Posts Tagged ‘Safiye Ali’

A Few Black and Asian Women’s Medical Firsts

July 13, 2023

I’ve been reading a few books on the history of inventions and the everyday objects that we now largely take for granted. One of these, The First of Everything: A Celebration of Human Invention by Steward Ross (London, Michael O’Mara 2019, has a little subsection of women’s firsts, which also includes those for Black and Asian ladies. This include:

The graduation of Rebecca Lee Crumpler in 1864 to become the first Black American women physcian;

Kadambini Ganguly, who became the first woman to be awarded a medical degree in India in 1886;

The opening of the first medical school for women in China, Hackett Medical College for Women in Guangzhou in 1902;

Safiye Ali, who was the first woman to practise medicine in Turkey, who did so from 1922 onwards.

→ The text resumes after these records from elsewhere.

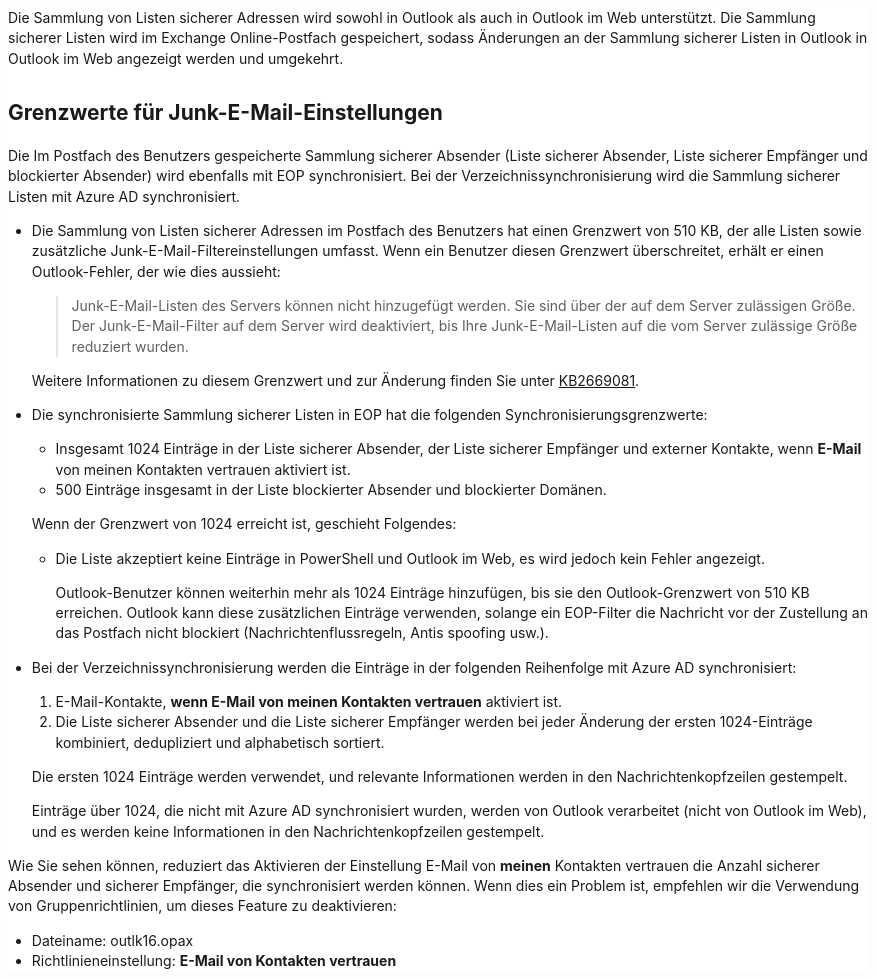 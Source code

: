 Die Sammlung von Listen sicherer Adressen wird sowohl in Outlook als auch in Outlook im Web unterstützt. Die Sammlung sicherer Listen wird im Exchange Online-Postfach gespeichert, sodass Änderungen an der Sammlung sicherer Listen in Outlook in Outlook im Web angezeigt werden und umgekehrt.

## <a name="limits-for-junk-email-settings"></a>Grenzwerte für Junk-E-Mail-Einstellungen

Die Im Postfach des Benutzers gespeicherte Sammlung sicherer Absender (Liste sicherer Absender, Liste sicherer Empfänger und blockierter Absender) wird ebenfalls mit EOP synchronisiert. Bei der Verzeichnissynchronisierung wird die Sammlung sicherer Listen mit Azure AD synchronisiert.

- Die Sammlung von Listen sicherer Adressen im Postfach des Benutzers hat einen Grenzwert von 510 KB, der alle Listen sowie zusätzliche Junk-E-Mail-Filtereinstellungen umfasst. Wenn ein Benutzer diesen Grenzwert überschreitet, erhält er einen Outlook-Fehler, der wie dies aussieht:

  > Junk-E-Mail-Listen des Servers können nicht hinzugefügt werden. Sie sind über der auf dem Server zulässigen Größe. Der Junk-E-Mail-Filter auf dem Server wird deaktiviert, bis Ihre Junk-E-Mail-Listen auf die vom Server zulässige Größe reduziert wurden.

  Weitere Informationen zu diesem Grenzwert und zur Änderung finden Sie unter [KB2669081](https://support.microsoft.com/help/2669081).

- Die synchronisierte Sammlung sicherer Listen in EOP hat die folgenden Synchronisierungsgrenzwerte:

  - Insgesamt 1024 Einträge in der Liste sicherer Absender, der Liste sicherer Empfänger und externer Kontakte, wenn **E-Mail** von meinen Kontakten vertrauen aktiviert ist.
  - 500 Einträge insgesamt in der Liste blockierter Absender und blockierter Domänen.

  Wenn der Grenzwert von 1024 erreicht ist, geschieht Folgendes:

  - Die Liste akzeptiert keine Einträge in PowerShell und Outlook im Web, es wird jedoch kein Fehler angezeigt.

    Outlook-Benutzer können weiterhin mehr als 1024 Einträge hinzufügen, bis sie den Outlook-Grenzwert von 510 KB erreichen. Outlook kann diese zusätzlichen Einträge verwenden, solange ein EOP-Filter die Nachricht vor der Zustellung an das Postfach nicht blockiert (Nachrichtenflussregeln, Antis spoofing usw.).

- Bei der Verzeichnissynchronisierung werden die Einträge in der folgenden Reihenfolge mit Azure AD synchronisiert:

  1. E-Mail-Kontakte, **wenn E-Mail von meinen Kontakten vertrauen** aktiviert ist.
  2. Die Liste sicherer Absender und die Liste sicherer Empfänger werden bei jeder Änderung der ersten 1024-Einträge kombiniert, dedupliziert und alphabetisch sortiert.

  Die ersten 1024 Einträge werden verwendet, und relevante Informationen werden in den Nachrichtenkopfzeilen gestempelt.

  Einträge über 1024, die nicht mit Azure AD synchronisiert wurden, werden von Outlook verarbeitet (nicht von Outlook im Web), und es werden keine Informationen in den Nachrichtenkopfzeilen gestempelt.

Wie Sie sehen können, reduziert das Aktivieren der Einstellung E-Mail von **meinen** Kontakten vertrauen die Anzahl sicherer Absender und sicherer Empfänger, die synchronisiert werden können. Wenn dies ein Problem ist, empfehlen wir die Verwendung von Gruppenrichtlinien, um dieses Feature zu deaktivieren:

- Dateiname: outlk16.opax
- Richtlinieneinstellung: **E-Mail von Kontakten vertrauen**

And the graduation of Agnes Savage from Edinburgh University in 1929, who was the first West African woman to qualify as a doctor.

And way back in seventh century al-Andalus, Muslim Spain, Rufaida al-Aslamia became the first Muslim nurse.

Reading the list of female firsts, which includes the first woman to teach medicine way back in the 14th/15th century in Italy reminded me of the TV series about the struggle of the first women to gain a medical education in Britain, Storming the Citadel. This was, I think, put on by the Beeb in the late ’70s early 1980s, round about the same time as their dramatized biography of the life of Lloyd George.

Not all of the firsts are quite so elevated. Among them there’s the first exercise machine, Lownde’s Gymnasticon of 1797, shown in the illustration with a late 18th century Arnold Schwarzenegger, and the spacehopper with this photo of a city gent riding it. Which is almost as strange and bizarre as Monty Python’s ‘Ministry of Silly Walks’.

I don’t where and when this photo was taken, but wherever it was the bus and public transport services must be terrible.